Thursday, March 26, 2009

Putting My Life in Order

Yesterday I realized this whole week I had been sluggish. I hadn't been working out. I hadn't been reading. I hadn't been eating well. I hadn't been sleeping on a schedule. I hadn't been doing anything that would be conducive to the advancement of my life. I stuck in a rut. Yesterday at work, I did absolutely nothing. This morning I woke up at 3:30am without an alarm. God finally woke me up to get out of this rut. I have things to do. I have to clean my office from top to bottom. I have to finish reorganizing the backroom at work. It was a great idea, but it doesn't mean anything if there's not a place for everything. I cannot get mad at my employees if they just put it anywhere. I have to get my life in order. I am the only one who can get up two hours early to write on this blog, read and meditate. I am the only one who can say, "No" to Facebook, Twitter and Myspace unless it has to do with my hopes and dreams. I am the only one who can set a schedule and follow it to get everything I need to get done.
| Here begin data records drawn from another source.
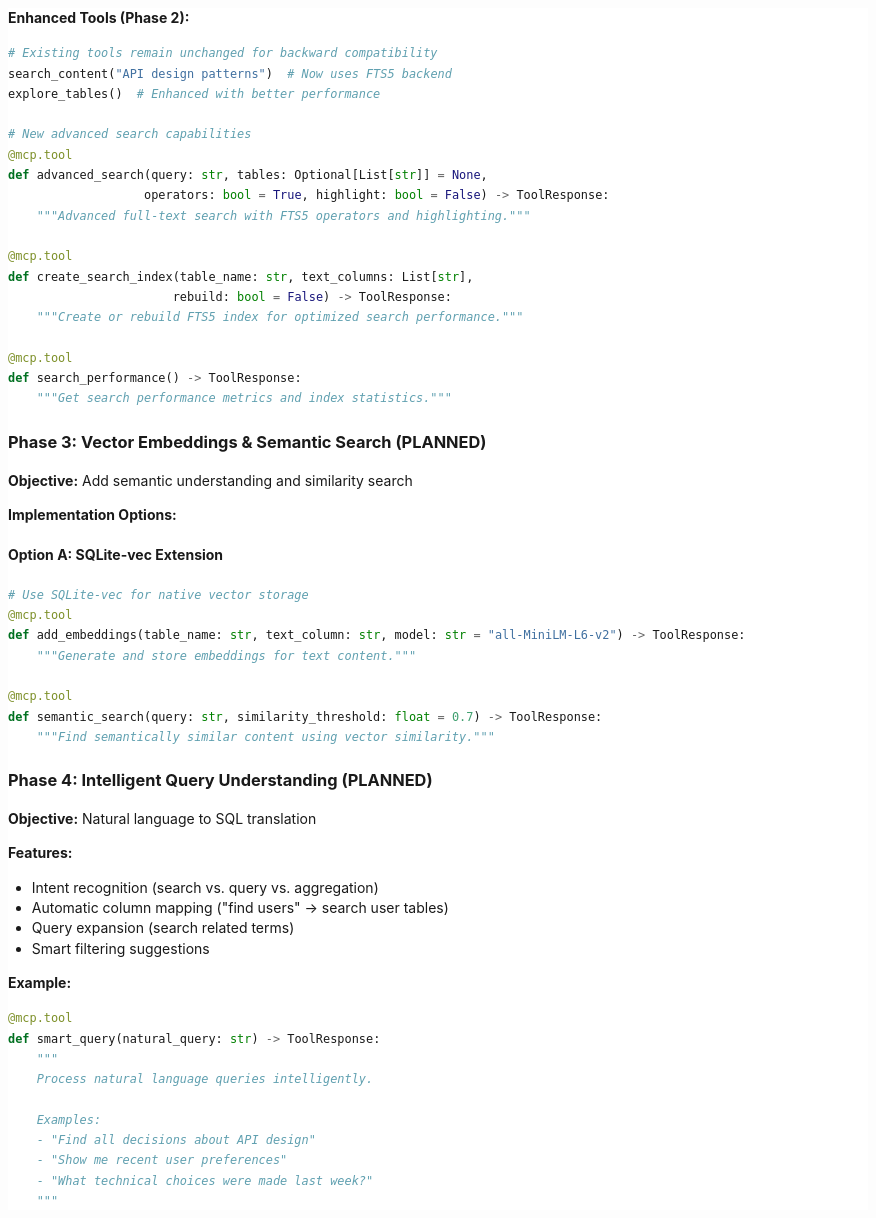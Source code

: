**Enhanced Tools (Phase 2):**
```python
# Existing tools remain unchanged for backward compatibility
search_content("API design patterns")  # Now uses FTS5 backend
explore_tables()  # Enhanced with better performance

# New advanced search capabilities
@mcp.tool
def advanced_search(query: str, tables: Optional[List[str]] = None, 
                   operators: bool = True, highlight: bool = False) -> ToolResponse:
    """Advanced full-text search with FTS5 operators and highlighting."""

@mcp.tool  
def create_search_index(table_name: str, text_columns: List[str], 
                       rebuild: bool = False) -> ToolResponse:
    """Create or rebuild FTS5 index for optimized search performance."""

@mcp.tool
def search_performance() -> ToolResponse:
    """Get search performance metrics and index statistics."""
```

### **Phase 3: Vector Embeddings & Semantic Search (PLANNED)**
**Objective:** Add semantic understanding and similarity search

**Implementation Options:**

#### Option A: SQLite-vec Extension
```python
# Use SQLite-vec for native vector storage
@mcp.tool
def add_embeddings(table_name: str, text_column: str, model: str = "all-MiniLM-L6-v2") -> ToolResponse:
    """Generate and store embeddings for text content."""

@mcp.tool
def semantic_search(query: str, similarity_threshold: float = 0.7) -> ToolResponse:
    """Find semantically similar content using vector similarity."""
```

### **Phase 4: Intelligent Query Understanding (PLANNED)**
**Objective:** Natural language to SQL translation

**Features:**
- Intent recognition (search vs. query vs. aggregation)
- Automatic column mapping ("find users" → search user tables)
- Query expansion (search related terms)
- Smart filtering suggestions

**Example:**
```python
@mcp.tool
def smart_query(natural_query: str) -> ToolResponse:
    """
    Process natural language queries intelligently.
    
    Examples:
    - "Find all decisions about API design"
    - "Show me recent user preferences" 
    - "What technical choices were made last week?"
    """
```
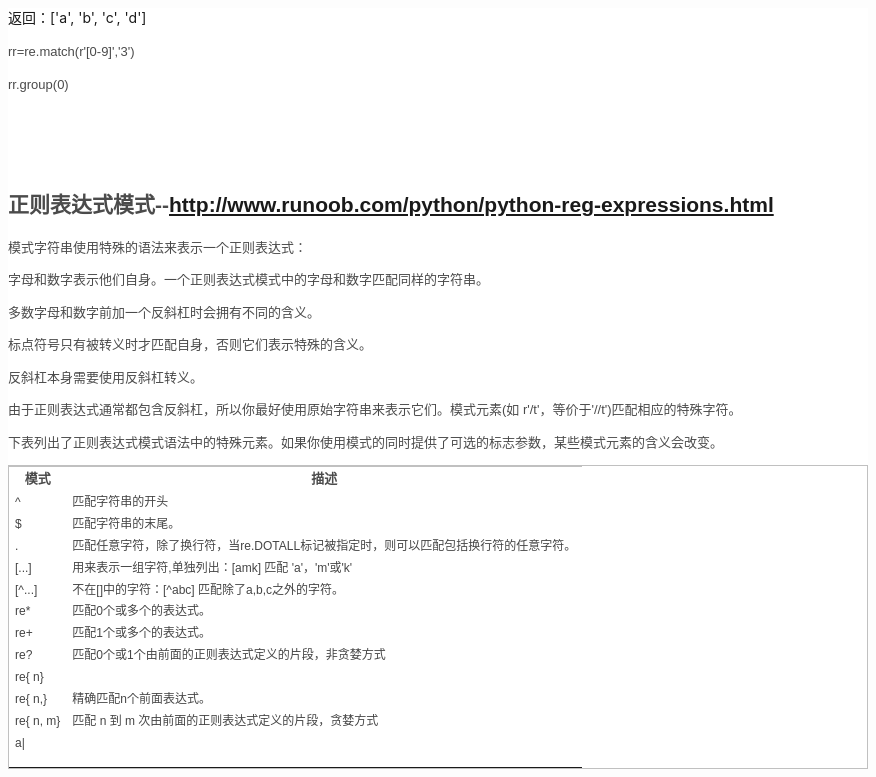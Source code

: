 返回：['a', 'b', 'c', 'd']</span></pre></div><p style="line-height:1.5;color:rgb(75,75,75);font-family:Verdana, Geneva, Arial, Helvetica, sans-serif;font-size:13px;">rr=re.match(r'[0-9]','3')</p><p style="line-height:1.5;color:rgb(75,75,75);font-family:Verdana, Geneva, Arial, Helvetica, sans-serif;font-size:13px;">rr.group(0)</p><p style="line-height:1.5;color:rgb(75,75,75);font-family:Verdana, Geneva, Arial, Helvetica, sans-serif;font-size:13px;">&nbsp;</p><p style="line-height:1.5;color:rgb(75,75,75);font-family:Verdana, Geneva, Arial, Helvetica, sans-serif;font-size:13px;">&nbsp;</p><div class="article-body" style="color:rgb(75,75,75);font-family:Verdana, Geneva, Arial, Helvetica, sans-serif;font-size:13px;"><div class="article-intro"><h2 style="font-size:21px;line-height:1.5;"><a name="t0"></a>正则表达式模式--http://www.runoob.com/python/python-reg-expressions.html</h2><p style="line-height:1.5;">模式字符串使用特殊的语法来表示一个正则表达式：</p><p style="line-height:1.5;">字母和数字表示他们自身。一个正则表达式模式中的字母和数字匹配同样的字符串。</p><p style="line-height:1.5;">多数字母和数字前加一个反斜杠时会拥有不同的含义。</p><p style="line-height:1.5;">标点符号只有被转义时才匹配自身，否则它们表示特殊的含义。</p><p style="line-height:1.5;">反斜杠本身需要使用反斜杠转义。</p><p style="line-height:1.5;">由于正则表达式通常都包含反斜杠，所以你最好使用原始字符串来表示它们。模式元素(如 r'/t'，等价于'//t')匹配相应的特殊字符。</p><p style="line-height:1.5;">下表列出了正则表达式模式语法中的特殊元素。如果你使用模式的同时提供了可选的标志参数，某些模式元素的含义会改变。</p><div class="table-box"><table class="reference" style="border:1px solid #C0C0C0;"><tbody><tr><th style="border-color:#C0C0C0;border-collapse:collapse;">模式</th><th style="border-color:#C0C0C0;border-collapse:collapse;">描述</th></tr><tr><td style="font-size:12px;color:rgb(69,69,69);font-family:Verdana, Geneva, Arial, Helvetica, sans-serif;border-color:#C0C0C0;border-collapse:collapse;">^</td><td style="font-size:12px;color:rgb(69,69,69);font-family:Verdana, Geneva, Arial, Helvetica, sans-serif;border-color:#C0C0C0;border-collapse:collapse;">匹配字符串的开头</td></tr><tr><td style="font-size:12px;color:rgb(69,69,69);font-family:Verdana, Geneva, Arial, Helvetica, sans-serif;border-color:#C0C0C0;border-collapse:collapse;">$</td><td style="font-size:12px;color:rgb(69,69,69);font-family:Verdana, Geneva, Arial, Helvetica, sans-serif;border-color:#C0C0C0;border-collapse:collapse;">匹配字符串的末尾。</td></tr><tr><td style="font-size:12px;color:rgb(69,69,69);font-family:Verdana, Geneva, Arial, Helvetica, sans-serif;border-color:#C0C0C0;border-collapse:collapse;">.</td><td style="font-size:12px;color:rgb(69,69,69);font-family:Verdana, Geneva, Arial, Helvetica, sans-serif;border-color:#C0C0C0;border-collapse:collapse;">匹配任意字符，除了换行符，当re.DOTALL标记被指定时，则可以匹配包括换行符的任意字符。</td></tr><tr><td style="font-size:12px;color:rgb(69,69,69);font-family:Verdana, Geneva, Arial, Helvetica, sans-serif;border-color:#C0C0C0;border-collapse:collapse;">[...]</td><td style="font-size:12px;color:rgb(69,69,69);font-family:Verdana, Geneva, Arial, Helvetica, sans-serif;border-color:#C0C0C0;border-collapse:collapse;">用来表示一组字符,单独列出：[amk] 匹配 'a'，'m'或'k'</td></tr><tr><td style="font-size:12px;color:rgb(69,69,69);font-family:Verdana, Geneva, Arial, Helvetica, sans-serif;border-color:#C0C0C0;border-collapse:collapse;">[^...]</td><td style="font-size:12px;color:rgb(69,69,69);font-family:Verdana, Geneva, Arial, Helvetica, sans-serif;border-color:#C0C0C0;border-collapse:collapse;">不在[]中的字符：[^abc] 匹配除了a,b,c之外的字符。</td></tr><tr><td style="font-size:12px;color:rgb(69,69,69);font-family:Verdana, Geneva, Arial, Helvetica, sans-serif;border-color:#C0C0C0;border-collapse:collapse;">re*</td><td style="font-size:12px;color:rgb(69,69,69);font-family:Verdana, Geneva, Arial, Helvetica, sans-serif;border-color:#C0C0C0;border-collapse:collapse;">匹配0个或多个的表达式。</td></tr><tr><td style="font-size:12px;color:rgb(69,69,69);font-family:Verdana, Geneva, Arial, Helvetica, sans-serif;border-color:#C0C0C0;border-collapse:collapse;">re+</td><td style="font-size:12px;color:rgb(69,69,69);font-family:Verdana, Geneva, Arial, Helvetica, sans-serif;border-color:#C0C0C0;border-collapse:collapse;">匹配1个或多个的表达式。</td></tr><tr><td style="font-size:12px;color:rgb(69,69,69);font-family:Verdana, Geneva, Arial, Helvetica, sans-serif;border-color:#C0C0C0;border-collapse:collapse;">re?</td><td style="font-size:12px;color:rgb(69,69,69);font-family:Verdana, Geneva, Arial, Helvetica, sans-serif;border-color:#C0C0C0;border-collapse:collapse;">匹配0个或1个由前面的正则表达式定义的片段，非贪婪方式</td></tr><tr><td style="font-size:12px;color:rgb(69,69,69);font-family:Verdana, Geneva, Arial, Helvetica, sans-serif;border-color:#C0C0C0;border-collapse:collapse;">re{ n}</td><td style="font-size:12px;color:rgb(69,69,69);font-family:Verdana, Geneva, Arial, Helvetica, sans-serif;border-color:#C0C0C0;border-collapse:collapse;">&nbsp;</td></tr><tr><td style="font-size:12px;color:rgb(69,69,69);font-family:Verdana, Geneva, Arial, Helvetica, sans-serif;border-color:#C0C0C0;border-collapse:collapse;">re{ n,}</td><td style="font-size:12px;color:rgb(69,69,69);font-family:Verdana, Geneva, Arial, Helvetica, sans-serif;border-color:#C0C0C0;border-collapse:collapse;">精确匹配n个前面表达式。</td></tr><tr><td style="font-size:12px;color:rgb(69,69,69);font-family:Verdana, Geneva, Arial, Helvetica, sans-serif;border-color:#C0C0C0;border-collapse:collapse;">re{ n, m}</td><td style="font-size:12px;color:rgb(69,69,69);font-family:Verdana, Geneva, Arial, Helvetica, sans-serif;border-color:#C0C0C0;border-collapse:collapse;">匹配 n 到 m 次由前面的正则表达式定义的片段，贪婪方式</td></tr><tr><td style="font-size:12px;color:rgb(69,69,69);font-family:Verdana, Geneva, Arial, Helvetica, sans-serif;border-color:#C0C0C0;border-collapse:collapse;">a|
Order! Order! Order! I need to bring order to my body, mind and soul. I have to become aligned with what God has planned. I have to surrender to this plan. There's so many people who believe in my intelligence, my talents and my dreams. I have to understand that I am powerful beyond measure because I am the God's child. I'm now transparent. I have to be honest with myself to change the things I need. I have to be obedient to God's will. I have to discipline my mind, my body, my soul, and my whole being to align myself with my life's purpose. When I make bad choices, don't harp on that. Learn from the bad choice and make another one. When something is over, I have to realize that it is over. I can't dump 'it' and then inspect 'it'. I have to flush and move on. I've always had a sixth sense about things. I can talk very freely with friends now. It took awhile before I could do that. I would talk and then ask myself, "Damn, I didn't know I knew that." I know because I am spiritually connected to God. I cannot be fearful in my quest for advancement. I cannot be fearful I am going to fail. Even in failing I will learn something that I need to know. It's about the journey. This journey teaches me to love myself as God loves me. Wow, I am getting it.